JAKARTA, iNews.id - Pada Sidang Umum Perserikatan Bangsa-Bangsa (PBB) ke-80 yang digelar di New York pada 23 September 2025, pemimpin dunia kembali menekankan pentingnya perdamaian dan penyelesaian konflik global. Presiden Republik Indonesia, Prabowo Subianto, menyampaikan pidato penting yang menyoroti komitmen Indonesia terhadap perdamaian dunia, termasuk seruan untuk pengakuan negara Palestina dan penghentian bencana kemanusiaan di Gaza.
Dalam pidatonya, Prabowo menekankan bahwa dunia harus mengakui Palestina sekarang dan menghentikan bencana kemanusiaan di Gaza
Kehadiran Indonesia dalam forum internasional ini menunjukkan peran aktif negara dalam diplomasi global dan upaya mewujudkan solusi damai bagi konflik yang telah berlangsung lama.

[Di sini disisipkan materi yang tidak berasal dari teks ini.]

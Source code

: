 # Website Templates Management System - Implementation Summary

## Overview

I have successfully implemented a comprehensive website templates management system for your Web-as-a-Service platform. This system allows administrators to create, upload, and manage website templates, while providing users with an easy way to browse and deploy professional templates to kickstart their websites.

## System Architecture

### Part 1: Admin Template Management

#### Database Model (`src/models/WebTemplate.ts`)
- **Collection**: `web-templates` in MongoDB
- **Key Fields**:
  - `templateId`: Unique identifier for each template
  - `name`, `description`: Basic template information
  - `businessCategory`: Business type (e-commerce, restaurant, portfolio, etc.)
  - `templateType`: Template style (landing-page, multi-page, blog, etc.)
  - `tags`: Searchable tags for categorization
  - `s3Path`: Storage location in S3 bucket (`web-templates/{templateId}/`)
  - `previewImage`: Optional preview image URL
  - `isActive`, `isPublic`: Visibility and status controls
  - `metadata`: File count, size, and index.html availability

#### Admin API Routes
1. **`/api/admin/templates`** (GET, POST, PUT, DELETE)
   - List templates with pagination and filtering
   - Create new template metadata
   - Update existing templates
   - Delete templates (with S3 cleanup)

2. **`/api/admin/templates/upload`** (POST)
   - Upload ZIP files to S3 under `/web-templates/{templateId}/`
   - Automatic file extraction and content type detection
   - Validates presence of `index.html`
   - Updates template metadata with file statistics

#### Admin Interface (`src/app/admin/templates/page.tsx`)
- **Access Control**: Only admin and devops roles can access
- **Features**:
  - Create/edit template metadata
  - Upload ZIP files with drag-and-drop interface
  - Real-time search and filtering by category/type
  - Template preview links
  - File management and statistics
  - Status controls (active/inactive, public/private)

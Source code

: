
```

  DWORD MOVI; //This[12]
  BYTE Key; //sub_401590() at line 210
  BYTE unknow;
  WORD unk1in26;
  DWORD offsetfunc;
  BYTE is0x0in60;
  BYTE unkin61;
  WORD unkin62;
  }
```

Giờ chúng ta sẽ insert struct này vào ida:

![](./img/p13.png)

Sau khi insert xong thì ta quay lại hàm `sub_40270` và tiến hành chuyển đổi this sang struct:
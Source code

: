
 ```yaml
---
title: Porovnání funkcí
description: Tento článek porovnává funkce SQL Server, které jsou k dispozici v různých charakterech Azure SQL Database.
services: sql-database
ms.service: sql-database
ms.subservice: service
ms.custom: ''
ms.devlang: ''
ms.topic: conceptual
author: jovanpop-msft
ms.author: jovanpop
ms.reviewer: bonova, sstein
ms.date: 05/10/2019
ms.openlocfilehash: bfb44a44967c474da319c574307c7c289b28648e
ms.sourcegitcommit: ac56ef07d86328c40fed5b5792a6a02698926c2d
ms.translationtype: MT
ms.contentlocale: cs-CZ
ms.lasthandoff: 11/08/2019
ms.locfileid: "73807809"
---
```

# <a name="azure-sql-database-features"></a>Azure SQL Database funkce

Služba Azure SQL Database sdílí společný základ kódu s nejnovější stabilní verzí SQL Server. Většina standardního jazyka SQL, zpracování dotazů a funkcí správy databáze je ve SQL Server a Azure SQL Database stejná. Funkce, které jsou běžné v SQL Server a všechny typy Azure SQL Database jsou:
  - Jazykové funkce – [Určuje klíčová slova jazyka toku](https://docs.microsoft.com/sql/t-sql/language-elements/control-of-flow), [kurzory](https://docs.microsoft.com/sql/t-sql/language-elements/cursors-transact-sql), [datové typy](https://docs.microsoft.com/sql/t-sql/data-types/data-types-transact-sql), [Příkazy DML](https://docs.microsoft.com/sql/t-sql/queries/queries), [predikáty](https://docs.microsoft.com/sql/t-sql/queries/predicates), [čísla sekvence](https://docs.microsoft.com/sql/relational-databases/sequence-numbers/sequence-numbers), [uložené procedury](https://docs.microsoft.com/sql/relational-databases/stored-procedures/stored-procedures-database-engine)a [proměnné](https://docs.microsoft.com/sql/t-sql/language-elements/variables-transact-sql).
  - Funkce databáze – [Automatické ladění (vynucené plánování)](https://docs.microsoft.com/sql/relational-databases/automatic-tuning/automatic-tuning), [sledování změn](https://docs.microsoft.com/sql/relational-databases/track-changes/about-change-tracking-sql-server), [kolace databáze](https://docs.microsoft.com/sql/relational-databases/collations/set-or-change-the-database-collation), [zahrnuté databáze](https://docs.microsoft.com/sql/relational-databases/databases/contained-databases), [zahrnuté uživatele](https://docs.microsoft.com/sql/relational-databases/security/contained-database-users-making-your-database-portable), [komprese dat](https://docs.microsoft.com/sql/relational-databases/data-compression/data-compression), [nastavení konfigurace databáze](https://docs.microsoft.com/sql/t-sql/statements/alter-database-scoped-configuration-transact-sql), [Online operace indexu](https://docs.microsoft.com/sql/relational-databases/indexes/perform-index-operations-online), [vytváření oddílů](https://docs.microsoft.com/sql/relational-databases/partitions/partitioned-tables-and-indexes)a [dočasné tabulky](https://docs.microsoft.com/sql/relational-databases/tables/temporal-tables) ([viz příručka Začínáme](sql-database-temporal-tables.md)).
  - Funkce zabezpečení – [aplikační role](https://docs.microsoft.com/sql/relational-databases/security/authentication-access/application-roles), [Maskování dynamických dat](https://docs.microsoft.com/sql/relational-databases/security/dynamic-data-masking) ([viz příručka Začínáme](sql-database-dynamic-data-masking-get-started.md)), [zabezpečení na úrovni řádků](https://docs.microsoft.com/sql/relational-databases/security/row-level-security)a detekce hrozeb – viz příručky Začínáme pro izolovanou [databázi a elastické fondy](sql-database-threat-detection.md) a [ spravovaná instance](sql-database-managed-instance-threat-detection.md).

Solusi dua negara adalah gagasan untuk menciptakan dua negara merdeka Israel dan Palestina yang hidup berdampingan secara damai. Konsep ini pertama kali dicetuskan oleh Resolusi PBB 181 (1947), yang merekomendasikan pembagian wilayah Palestina menjadi dua negara: satu untuk Yahudi dan satu untuk Arab. Namun, implementasinya menghadapi berbagai tantangan yang kompleks.
Menurut Padraig O'Malley dalam bukunya The Two-State Delusion, solusi dua negara kini dianggap tidak lagi layak karena perubahan "fakta di lapangan" yang mengurangi kemungkinan implementasinya. O'Malley berpendapat bahwa pendekatan ini telah gagal mengakomodasi realitas politik dan sosial yang ada.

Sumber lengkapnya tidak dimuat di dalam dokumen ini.